Yes, Lord, yet even the little dogs under the table eat from the children's crumbs. (Mark 7:27-28)
Jesus immediately recognized that such an answer was far above the woman’s natural capabilities:
He said to her, "For this saying, go your way; the demon has gone out of your daughter."
“For this saying” …. Jesus was indeed struck by what the woman said for He never failed to recognize and respond to His Father’s touch; and so He continued walking in this pagan district, going, we are told, towards the Sea of Galilee, but not directly, choosing rather to take a long, round-about, route, leading ultimately to the Decapolis region.  ‘Back home’ He had not wanted to be lionized by over-enthusiastic Israelites dreaming of the Lion of Judah crushing Israel’s oppressors, and for that reason had entered this non-Jewish region; and now, after having encountered the Syro-Phoenecian woman so beautifully gifted by His Father, He decided to continue on this journey through to the Decapolis. Perhaps His Father still had some further purpose for Him there?
Such was indeed the case, because, according to our Gospel passage today, Jesus had been invited by His Father, to perform yet another miracle: this time upon a deaf-mute man, a miracle fulfilling what the prophet Isaiah had long foretold:
Then will the eyes of the blind shall be opened, the ears of the deaf be cleared; then will the lame leap like a stag, then the tongue of the mute will sing.

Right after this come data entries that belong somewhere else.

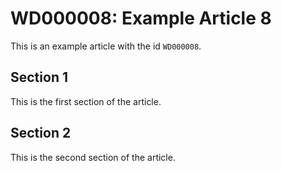 # WD000008: Example Article 8

This is an example article with the id `WD000008`.

## Section 1

This is the first section of the article.

## Section 2

This is the second section of the article.
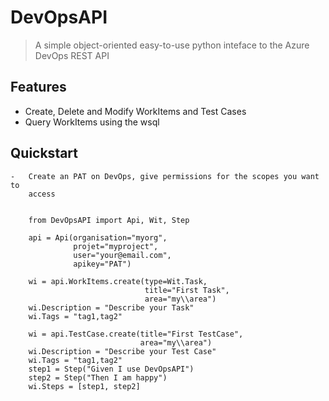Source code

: # DevOpsAPI
> A simple object-oriented easy-to-use python inteface to the Azure DevOps REST API

## Features

-   Create, Delete and Modify WorkItems and Test Cases
-   Query WorkItems using the wsql


## Quickstart

    -   Create an PAT on DevOps, give permissions for the scopes you want to
        access


        from DevOpsAPI import Api, Wit, Step

        api = Api(organisation="myorg",
                  projet="myproject",
                  user="your@email.com",
                  apikey="PAT")

        wi = api.WorkItems.create(type=Wit.Task,
                                  title="First Task",
                                  area="my\\area")
        wi.Description = "Describe your Task"
        wi.Tags = "tag1,tag2"

        wi = api.TestCase.create(title="First TestCase",
                                 area="my\\area")
        wi.Description = "Describe your Test Case"
        wi.Tags = "tag1,tag2"
        step1 = Step("Given I use DevOpsAPI")
        step2 = Step("Then I am happy")
        wi.Steps = [step1, step2]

Jesus always walked before His Father, looked for His Father’s presence, listened for His Father’s voice, and after this relatively short journey outside Israel He brought back His immediate disciples to Israel and God’s Chosen People with greater confidence in, and admiration for, Him Whom they had heard the lips of both suspect Jews and foreign Greeks unite in His praise saying:
            He has done all things well!   
If and when the time would come for them to be sent out to baptize all nations they would be able to recall with deep gratitude and inspiring confidence what they had originally experienced and assimilated in the presence of Him Who had shown Himself to be both intimately at one with God and most sympathetically at ease with and in understanding of, ordinary men and women met on the way.                        
Let us now, therefore, take part in the Holy Sacrifice with like appreciation: humbly rejoicing in the saving presence of Our Blessed Lord and Saviour, and whole-heartedly renewing our personal commitment to Him while confidently acknowledging our calling, in Him and by His Spirit, to live (and die) for the glory of His Father’s Name, and the exaltation of Mother Church despite her and our many failings and faults.